Armands Broks is also the initiator of the initiative on the platform “Manabalss” to review the construction of wind farms in Latvian forests.
“This area from the Strenči toward Valka is part of the Ziemeļgauja protected landscape area, it's on my value scale one of the pearls of Vidzeme with its unique nature, with the Cirgaļu dunes that partially fit into the area, there's also a very high diversity of plants, different bird and animal species,” says Broks.
Even more worried are residents of homes in the area.
“We will see it from our house, those towers all around us, we only have the northern windows without those great skyscrapers,” says Solvita Miezīte, a resident of Valka civil parish.
She said the concern is how giant wind turbines will affect the environment, animals and whether or not they will endanger human health.
“They are planned so many, but how they will interact with each other, how all those low sound frequencies will leave an impact on health, let alone animals. I am not against technology, against the need for electricity, but not that number in this small area of land,” says Miezīte.
Other residents of Valka civil parish are also worried about how the construction of these giant towers and later operation will affect the environment and also quality of life:
“First of all, the noise, the other thing that worries me, nature, animals, because I have grouse near my house. There are plenty of open places in Latvia that can be found, degraded areas, where such large forests do not need to be destroyed.”
This project is being implemented by “Latvian wind parks”. When asked why this pine forest array is chosen for the wind farm, Valdis Kalns, board Member of the joint stock company “Latvian State Forests”, said that only 27% of Latvia's forest areas can be suitable for wind parks.
“More than 70 percent of Latvia's state forest area has already been completely excluded from any potential exploration of wind farms, whether they are existing environmental protection restrictions or it is population,” Kalns explained.
“We've been through the fact that overall, on average, the public wants a lot of things, but just not outside my backyard, agricultural land is also regarded as a high value, which cannot be occupied by wind turbines, now what is left in Latvia, remembering that we are still in sync with the Russian energy system… So only forest areas are left,” said Kalns.

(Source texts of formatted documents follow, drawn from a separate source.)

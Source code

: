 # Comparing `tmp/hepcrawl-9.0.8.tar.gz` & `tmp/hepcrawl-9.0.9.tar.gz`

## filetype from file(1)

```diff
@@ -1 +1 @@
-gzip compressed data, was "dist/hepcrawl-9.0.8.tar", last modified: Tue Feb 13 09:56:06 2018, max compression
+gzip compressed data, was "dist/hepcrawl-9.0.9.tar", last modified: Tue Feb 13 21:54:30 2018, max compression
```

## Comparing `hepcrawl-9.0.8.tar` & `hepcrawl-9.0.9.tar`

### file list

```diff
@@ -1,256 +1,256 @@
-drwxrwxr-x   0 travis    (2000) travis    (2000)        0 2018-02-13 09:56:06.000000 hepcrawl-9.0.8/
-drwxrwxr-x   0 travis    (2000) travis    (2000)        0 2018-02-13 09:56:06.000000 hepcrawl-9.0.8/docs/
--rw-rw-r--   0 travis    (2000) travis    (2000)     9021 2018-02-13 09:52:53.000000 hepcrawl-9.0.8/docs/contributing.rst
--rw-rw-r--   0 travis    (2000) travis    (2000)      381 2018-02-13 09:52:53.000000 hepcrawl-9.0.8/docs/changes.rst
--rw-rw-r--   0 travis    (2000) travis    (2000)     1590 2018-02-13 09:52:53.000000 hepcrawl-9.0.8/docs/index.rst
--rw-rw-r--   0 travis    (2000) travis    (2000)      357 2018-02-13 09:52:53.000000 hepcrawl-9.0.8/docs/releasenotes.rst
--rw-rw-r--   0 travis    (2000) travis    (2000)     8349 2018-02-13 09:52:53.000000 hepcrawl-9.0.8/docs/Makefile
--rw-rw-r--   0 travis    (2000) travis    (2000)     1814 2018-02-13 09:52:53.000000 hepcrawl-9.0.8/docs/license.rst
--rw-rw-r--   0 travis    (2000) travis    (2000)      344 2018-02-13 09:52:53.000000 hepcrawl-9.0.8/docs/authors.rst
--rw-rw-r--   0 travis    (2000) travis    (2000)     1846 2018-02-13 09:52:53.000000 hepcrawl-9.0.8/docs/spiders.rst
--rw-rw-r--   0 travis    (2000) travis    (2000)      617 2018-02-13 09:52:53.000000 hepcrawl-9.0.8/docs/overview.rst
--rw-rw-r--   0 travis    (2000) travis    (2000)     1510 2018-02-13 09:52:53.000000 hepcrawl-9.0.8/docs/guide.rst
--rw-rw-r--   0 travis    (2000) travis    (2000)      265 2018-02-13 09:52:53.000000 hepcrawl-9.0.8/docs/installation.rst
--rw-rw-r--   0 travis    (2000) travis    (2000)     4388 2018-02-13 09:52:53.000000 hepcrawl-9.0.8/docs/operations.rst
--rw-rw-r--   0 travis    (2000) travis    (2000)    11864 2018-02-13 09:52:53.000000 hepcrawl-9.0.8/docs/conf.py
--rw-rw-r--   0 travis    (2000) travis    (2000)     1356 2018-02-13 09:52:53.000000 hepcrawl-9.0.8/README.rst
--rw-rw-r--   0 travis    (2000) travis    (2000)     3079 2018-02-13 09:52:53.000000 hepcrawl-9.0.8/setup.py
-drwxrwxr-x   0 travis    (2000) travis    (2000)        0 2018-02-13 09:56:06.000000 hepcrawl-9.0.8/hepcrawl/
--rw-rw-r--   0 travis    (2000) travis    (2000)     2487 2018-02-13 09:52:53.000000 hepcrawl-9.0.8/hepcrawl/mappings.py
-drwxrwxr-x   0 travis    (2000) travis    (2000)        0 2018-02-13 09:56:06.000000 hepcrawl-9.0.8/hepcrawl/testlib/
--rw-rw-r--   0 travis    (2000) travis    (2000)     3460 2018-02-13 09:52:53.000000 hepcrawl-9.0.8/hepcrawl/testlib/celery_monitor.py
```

The Nature Conservation Agency (DAP) explains that the environmental impact assessment process has been initiated and experts have already carried out research on both birds and habitats in previous seasons, and this research will continue.
However, the director of the DAP, Gita Strode, is also wary of assessing the construction of a wind farm in the forest.
“The report should evaluate complex all related impacts, this is not the only wind farm, there are several projects happening right now, several evaluations, the number of projects is close to two dozen right now,” Strode says.
“We're not excited from a conservation standpoint about wind farms being built in forest areas, it's not something where there's a lot of experience in the world either, we look with concern at this, if indeed all these projects are to be carried out, then this could have a negative impact on the natural values as a whole,” said the DAP head.
Locals also say that project promoters should explain what the benefits of this idea are if there is so much to lose.
A week ago, a public consultation meeting on the planned wind farm was held via videoconference, with another public consultation next spring where the results of the environmental impact report will be presented.